The image of ‘The Beverly Hillbillies’ as it applies to church life offers a number of different images. Here is a family transplanted from one culture into the middle of another, entirely foreign one. Their lifestyle alone is a novelty to those in their local community, let alone the ways of thinking and relating that they bring. They offer an entirely different way of living and being, yet without impact in their setting.
Their story highlights the challenge we face in relating to the culture around us. Once the dominant culture in this area, we are now very much a minority, adhering (in the eyes of many) to ways of living and sharing which appear archaic and quaint, and lack connection to the realities of modern life. There is clearly an element of truth to this perception, one which we might be able to explain, if not justify, by our willingness and commitment to incarnate the life and teaching of Jesus.

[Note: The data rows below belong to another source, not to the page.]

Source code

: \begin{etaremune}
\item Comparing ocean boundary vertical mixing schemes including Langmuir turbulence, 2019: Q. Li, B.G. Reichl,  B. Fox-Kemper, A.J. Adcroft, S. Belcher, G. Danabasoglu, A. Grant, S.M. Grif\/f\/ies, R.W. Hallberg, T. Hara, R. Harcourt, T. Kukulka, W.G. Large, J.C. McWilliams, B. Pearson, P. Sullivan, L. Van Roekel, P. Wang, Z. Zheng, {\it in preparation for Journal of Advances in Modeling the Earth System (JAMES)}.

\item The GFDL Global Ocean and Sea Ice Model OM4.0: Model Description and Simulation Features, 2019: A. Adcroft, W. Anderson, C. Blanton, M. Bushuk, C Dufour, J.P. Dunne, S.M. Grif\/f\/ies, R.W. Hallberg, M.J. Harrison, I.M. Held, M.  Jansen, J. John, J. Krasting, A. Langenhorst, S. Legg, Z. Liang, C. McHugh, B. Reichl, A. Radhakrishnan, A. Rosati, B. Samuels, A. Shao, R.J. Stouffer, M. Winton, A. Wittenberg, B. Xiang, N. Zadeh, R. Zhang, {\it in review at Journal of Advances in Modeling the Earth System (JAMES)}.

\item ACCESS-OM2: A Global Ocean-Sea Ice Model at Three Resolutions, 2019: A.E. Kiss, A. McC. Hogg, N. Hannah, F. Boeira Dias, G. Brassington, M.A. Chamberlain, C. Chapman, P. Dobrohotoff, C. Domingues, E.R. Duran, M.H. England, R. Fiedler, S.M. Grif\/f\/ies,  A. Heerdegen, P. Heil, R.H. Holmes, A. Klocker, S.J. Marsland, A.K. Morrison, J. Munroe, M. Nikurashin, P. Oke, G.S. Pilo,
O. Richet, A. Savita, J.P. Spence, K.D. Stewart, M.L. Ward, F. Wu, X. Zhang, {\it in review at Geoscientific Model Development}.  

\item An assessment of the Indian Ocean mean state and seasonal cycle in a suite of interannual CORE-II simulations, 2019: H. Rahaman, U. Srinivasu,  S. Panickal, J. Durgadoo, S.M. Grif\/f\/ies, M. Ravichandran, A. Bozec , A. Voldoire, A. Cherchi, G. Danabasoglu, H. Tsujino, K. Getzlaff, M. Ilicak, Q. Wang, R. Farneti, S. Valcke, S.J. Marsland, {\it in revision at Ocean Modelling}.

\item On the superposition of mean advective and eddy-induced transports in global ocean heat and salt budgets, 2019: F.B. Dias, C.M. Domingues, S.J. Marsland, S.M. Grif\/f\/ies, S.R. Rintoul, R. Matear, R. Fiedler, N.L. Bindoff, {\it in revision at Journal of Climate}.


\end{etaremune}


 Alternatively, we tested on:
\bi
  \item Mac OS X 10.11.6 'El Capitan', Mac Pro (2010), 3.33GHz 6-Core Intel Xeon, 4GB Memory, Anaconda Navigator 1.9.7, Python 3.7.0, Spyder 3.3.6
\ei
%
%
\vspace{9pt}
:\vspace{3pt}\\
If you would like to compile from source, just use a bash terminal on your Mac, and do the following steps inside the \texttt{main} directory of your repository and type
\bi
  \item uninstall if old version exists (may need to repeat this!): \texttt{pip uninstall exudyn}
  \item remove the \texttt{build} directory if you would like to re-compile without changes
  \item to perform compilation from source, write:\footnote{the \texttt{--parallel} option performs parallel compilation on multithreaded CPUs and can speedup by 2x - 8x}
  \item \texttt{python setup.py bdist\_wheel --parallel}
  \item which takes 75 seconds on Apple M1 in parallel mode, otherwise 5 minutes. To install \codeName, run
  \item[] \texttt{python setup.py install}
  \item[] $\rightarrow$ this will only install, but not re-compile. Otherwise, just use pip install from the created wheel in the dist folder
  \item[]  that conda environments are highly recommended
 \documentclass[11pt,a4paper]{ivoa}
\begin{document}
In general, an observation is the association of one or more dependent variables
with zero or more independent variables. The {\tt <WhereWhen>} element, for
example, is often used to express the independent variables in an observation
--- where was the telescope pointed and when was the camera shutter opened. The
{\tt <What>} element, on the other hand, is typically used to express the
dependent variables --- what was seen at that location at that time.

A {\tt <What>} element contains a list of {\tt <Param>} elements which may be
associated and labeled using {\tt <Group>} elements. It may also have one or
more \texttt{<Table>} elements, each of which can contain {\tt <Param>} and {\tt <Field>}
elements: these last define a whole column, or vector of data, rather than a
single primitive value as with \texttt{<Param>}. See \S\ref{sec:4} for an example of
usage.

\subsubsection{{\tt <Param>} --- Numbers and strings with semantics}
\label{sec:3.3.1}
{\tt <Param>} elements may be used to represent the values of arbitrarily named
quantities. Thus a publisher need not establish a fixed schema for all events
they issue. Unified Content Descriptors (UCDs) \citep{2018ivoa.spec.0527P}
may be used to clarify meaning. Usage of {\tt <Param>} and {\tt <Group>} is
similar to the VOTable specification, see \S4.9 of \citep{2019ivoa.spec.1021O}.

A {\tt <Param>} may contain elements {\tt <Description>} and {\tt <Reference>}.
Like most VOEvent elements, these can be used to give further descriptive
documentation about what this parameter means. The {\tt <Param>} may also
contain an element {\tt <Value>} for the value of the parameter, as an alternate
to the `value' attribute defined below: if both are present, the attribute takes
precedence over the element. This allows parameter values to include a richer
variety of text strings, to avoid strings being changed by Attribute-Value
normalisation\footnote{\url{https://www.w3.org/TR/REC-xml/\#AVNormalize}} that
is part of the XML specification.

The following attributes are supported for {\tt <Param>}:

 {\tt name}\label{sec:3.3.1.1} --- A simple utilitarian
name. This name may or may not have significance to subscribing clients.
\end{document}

Thus the challenge is demonstrated: we are called to be counter-cultural; to live lives which reflect the values of God’s kingdom rather than the dominant cultural values around us. Yet at the same time we are called to build bridges of friendship with those in our local community – building on points of contact, and common understandings that the gospel message might appear in the context of this relationship. It is a balancing act of enormous significance.
If we are to live in this tension, we need to be constantly examining ourselves and our motives, listening to the voice of God, that keep this tension alive. There is no single answer in response to the challenge, merely an attitude that is prepared to act, reflect and respond. The prevailing culture of our local community (and its many variations) does already embody images of the hand of God at work. As those called to mission in this community, we need to know that culture and respond to it in creative ways.
But let’s not be afraid to fail, or to look somewhat awkward in our grappling. In some senses it is OK for us to be ‘Hillbillies’, if that is what we are. But as we reach out, we need to be conscious of what is important to, and connects with others, that they might know and experience the good news which is the gospel of Jesus Christ.